Zucchini, E., Ribatti, D., Paternostro, F., Belviso, I., & Lippi, D. (2025).
An anatomical interpretation of Pesellino’s Miracle of St. Anthony of Padua.
Italian Journal of Anatomy and Embryology 129(2): 29-31. doi: 10.36253/ijae-16623
Ci sono opere d’arte che non si limitano a essere guardate: chiedono di essere lette. Letta è, in questo caso, la predella dipinta da Francesco di Stefano detto Pesellino, raffigurante il Miracolo del cuore dell’avaro di Sant’Antonio da Padova, oggi conservata alla Galleria degli Uffizi. Ma letta non solo con gli occhi dello storico dell’arte: con quelli dell’anatomista, del medico, dello storico della scienza.
L’articolo An anatomical interpretation of Pesellino’s Miracle of St. Anthony of Padua, pubblicato sull’Italian Journal of Anatomy and Embryology, nasce proprio da questa esigenza: restituire profondità a un’immagine che, dietro la veste agiografica, cela una rappresentazione sorprendentemente precisa di una pratica medica medievale: la dissezione anatomica.
Un miracolo che parla il linguaggio della medicina
Il racconto è noto: Sant’Antonio da Padova afferma che il cuore di un uomo avaro non si trova nel petto, ma là dove egli ha posto il suo tesoro. Il miracolo si compie quando, aperto il torace, il cuore non c’è. Pesellino sceglie però di soffermarsi non sul prodigio in sé, bensì sul gesto che lo rende visibile: l’apertura del corpo, l’ispezione della cavità toracica, lo sguardo concentrato del medico.
È qui che l’interpretazione anatomica diventa rivelatrice. Il pittore non improvvisa: mette in scena una vera e propria autopsia “testimoniale”, con figure, ruoli e posture coerenti con la prassi universitaria tardo-medievale. Il medico indossa il lucco rosso, simbolo di rango e di sapere; i presenti assistono come a una lezione; il santo, elevato sul pulpito, assume il ruolo del lector che guida e legittima l’atto conoscitivo.
Anatomia prima di Vesalio
L’articolo mostra con chiarezza come questa scena si collochi in un momento cruciale della storia dell’Anatomia: quando la dissezione è praticata, ma non ancora emancipata dal dogma dei testi antichi. Il corpo viene aperto, ma per verificare un segno, non per esplorare sistematicamente la struttura umana. È l’anatomia prima della rivoluzione vesaliana, prima che Andreas Vesalius scenda dalla cattedra e unisca in sé le figure di Lector, Ostensor e Sector (Professore, Tutor e Dissettore).

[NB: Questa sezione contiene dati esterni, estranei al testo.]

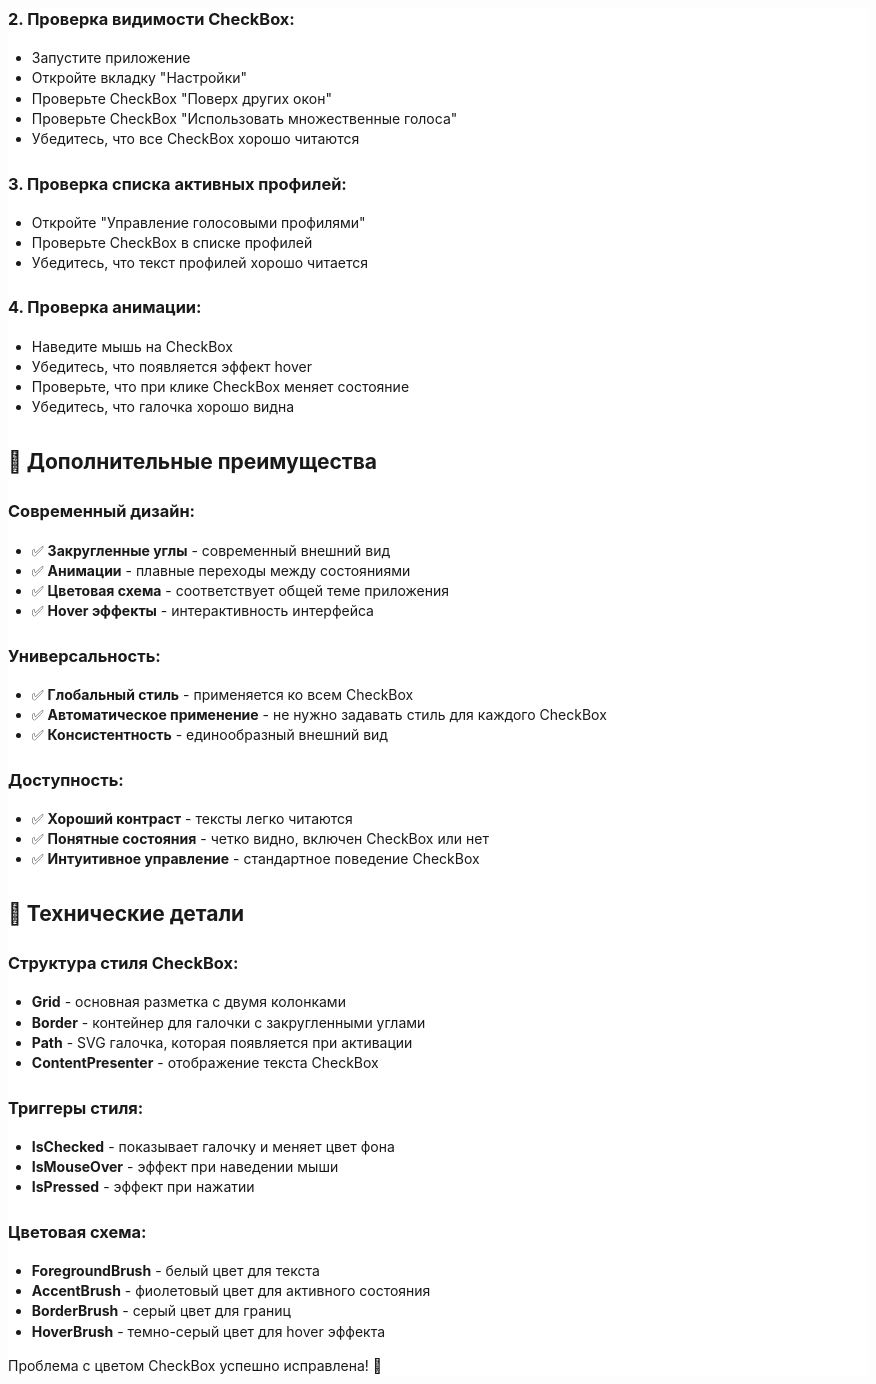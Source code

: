 ### **2. Проверка видимости CheckBox:**
- Запустите приложение
- Откройте вкладку "Настройки"
- Проверьте CheckBox "Поверх других окон"
- Проверьте CheckBox "Использовать множественные голоса"
- Убедитесь, что все CheckBox хорошо читаются

### **3. Проверка списка активных профилей:**
- Откройте "Управление голосовыми профилями"
- Проверьте CheckBox в списке профилей
- Убедитесь, что текст профилей хорошо читается

### **4. Проверка анимации:**
- Наведите мышь на CheckBox
- Убедитесь, что появляется эффект hover
- Проверьте, что при клике CheckBox меняет состояние
- Убедитесь, что галочка хорошо видна

## 🎯 Дополнительные преимущества

### **Современный дизайн:**
- ✅ **Закругленные углы** - современный внешний вид
- ✅ **Анимации** - плавные переходы между состояниями
- ✅ **Цветовая схема** - соответствует общей теме приложения
- ✅ **Hover эффекты** - интерактивность интерфейса

### **Универсальность:**
- ✅ **Глобальный стиль** - применяется ко всем CheckBox
- ✅ **Автоматическое применение** - не нужно задавать стиль для каждого CheckBox
- ✅ **Консистентность** - единообразный внешний вид

### **Доступность:**
- ✅ **Хороший контраст** - тексты легко читаются
- ✅ **Понятные состояния** - четко видно, включен CheckBox или нет
- ✅ **Интуитивное управление** - стандартное поведение CheckBox

## 🔧 Технические детали

### **Структура стиля CheckBox:**
- **Grid** - основная разметка с двумя колонками
- **Border** - контейнер для галочки с закругленными углами
- **Path** - SVG галочка, которая появляется при активации
- **ContentPresenter** - отображение текста CheckBox

### **Триггеры стиля:**
- **IsChecked** - показывает галочку и меняет цвет фона
- **IsMouseOver** - эффект при наведении мыши
- **IsPressed** - эффект при нажатии

### **Цветовая схема:**
- **ForegroundBrush** - белый цвет для текста
- **AccentBrush** - фиолетовый цвет для активного состояния
- **BorderBrush** - серый цвет для границ
- **HoverBrush** - темно-серый цвет для hover эффекта

Проблема с цветом CheckBox успешно исправлена! 🎉 
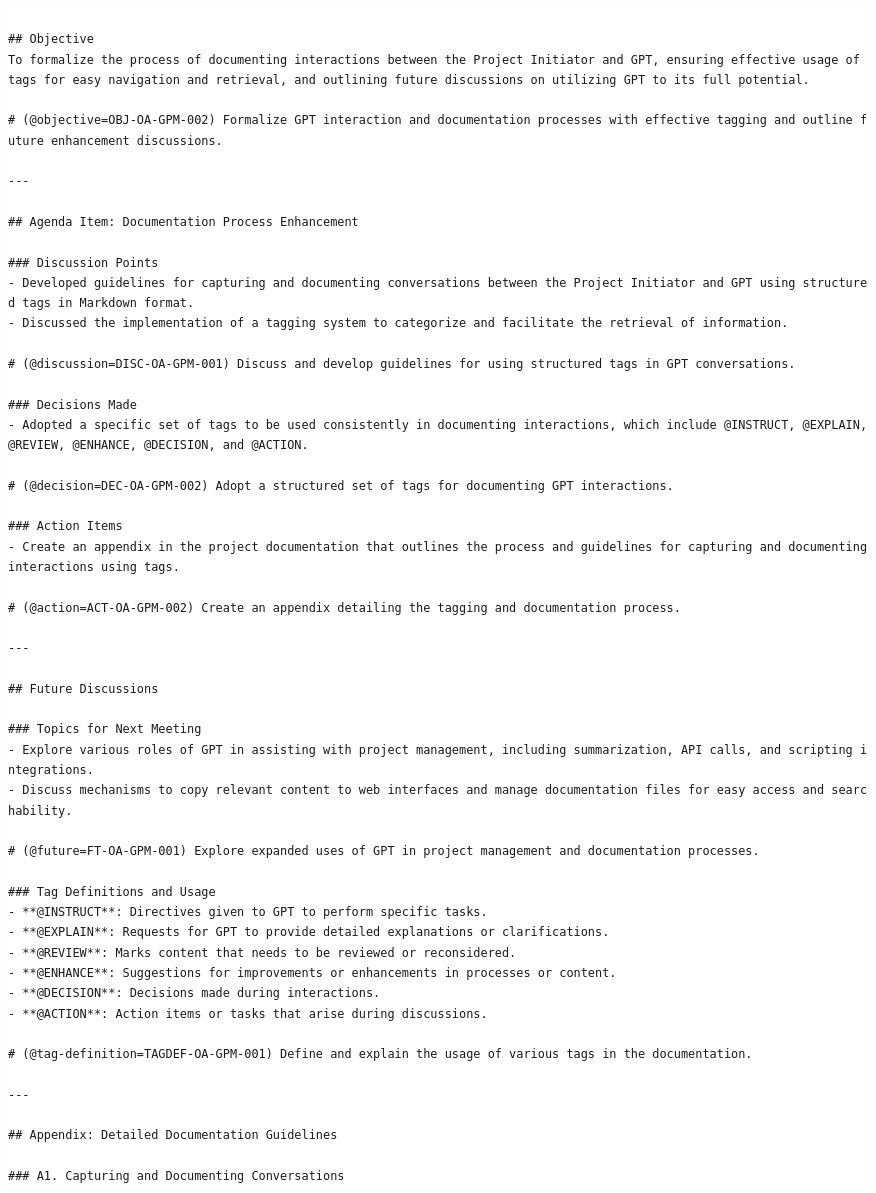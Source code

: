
 ```

## Objective
To formalize the process of documenting interactions between the Project Initiator and GPT, ensuring effective usage of tags for easy navigation and retrieval, and outlining future discussions on utilizing GPT to its full potential.

# (@objective=OBJ-OA-GPM-002) Formalize GPT interaction and documentation processes with effective tagging and outline future enhancement discussions.

---

## Agenda Item: Documentation Process Enhancement

### Discussion Points
- Developed guidelines for capturing and documenting conversations between the Project Initiator and GPT using structured tags in Markdown format.
- Discussed the implementation of a tagging system to categorize and facilitate the retrieval of information.

# (@discussion=DISC-OA-GPM-001) Discuss and develop guidelines for using structured tags in GPT conversations.

### Decisions Made
- Adopted a specific set of tags to be used consistently in documenting interactions, which include @INSTRUCT, @EXPLAIN, @REVIEW, @ENHANCE, @DECISION, and @ACTION.

# (@decision=DEC-OA-GPM-002) Adopt a structured set of tags for documenting GPT interactions.

### Action Items
- Create an appendix in the project documentation that outlines the process and guidelines for capturing and documenting interactions using tags.

# (@action=ACT-OA-GPM-002) Create an appendix detailing the tagging and documentation process.

---

## Future Discussions

### Topics for Next Meeting
- Explore various roles of GPT in assisting with project management, including summarization, API calls, and scripting integrations.
- Discuss mechanisms to copy relevant content to web interfaces and manage documentation files for easy access and searchability.

# (@future=FT-OA-GPM-001) Explore expanded uses of GPT in project management and documentation processes.

### Tag Definitions and Usage
- **@INSTRUCT**: Directives given to GPT to perform specific tasks.
- **@EXPLAIN**: Requests for GPT to provide detailed explanations or clarifications.
- **@REVIEW**: Marks content that needs to be reviewed or reconsidered.
- **@ENHANCE**: Suggestions for improvements or enhancements in processes or content.
- **@DECISION**: Decisions made during interactions.
- **@ACTION**: Action items or tasks that arise during discussions.

# (@tag-definition=TAGDEF-OA-GPM-001) Define and explain the usage of various tags in the documentation.

---

## Appendix: Detailed Documentation Guidelines

### A1. Capturing and Documenting Conversations
```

Pesellino documenta così una fase intermedia, spesso trascurata: quella in cui l’Anatomia è già visibile, già praticata, ma ancora sospesa tra l’autorità religiosa, la tradizione galenica e l’osservazione diretta nascente.
Perché questo articolo è importante
Il valore del lavoro non sta solo nell’analisi iconografica, ma anche nel metodo. Storici dell’arte, anatomisti e storici della medicina dialogano sullo stesso oggetto, mostrando come un dipinto del Quattrocento possa diventare una fonte per la storia delle pratiche mediche. È un esempio virtuoso di didattica interdisciplinare, nato anche dall’esperienza diretta delle visite museali con studenti di medicina, in cui l’opera d’arte diventa un atlante anatomico “altro”, ma non meno rigoroso.
In un’epoca in cui l’Anatomia rischia di essere percepita come pura tecnica o come immagine digitale, questo studio ci ricorda che il corpo umano è sempre stato anche un fatto culturale, simbolico, narrativo. E che talvolta, per capire davvero la storia della medicina, bisogna tornare davanti a un dipinto e chiedersi non solo che cosa rappresenta, ma anche come e perché lo rappresenta così.
Un cuore mancante, un torace aperto, uno sguardo medico concentrato: nel silenzio della tavola di Pesellino, l’Anatomia comincia già a parlare.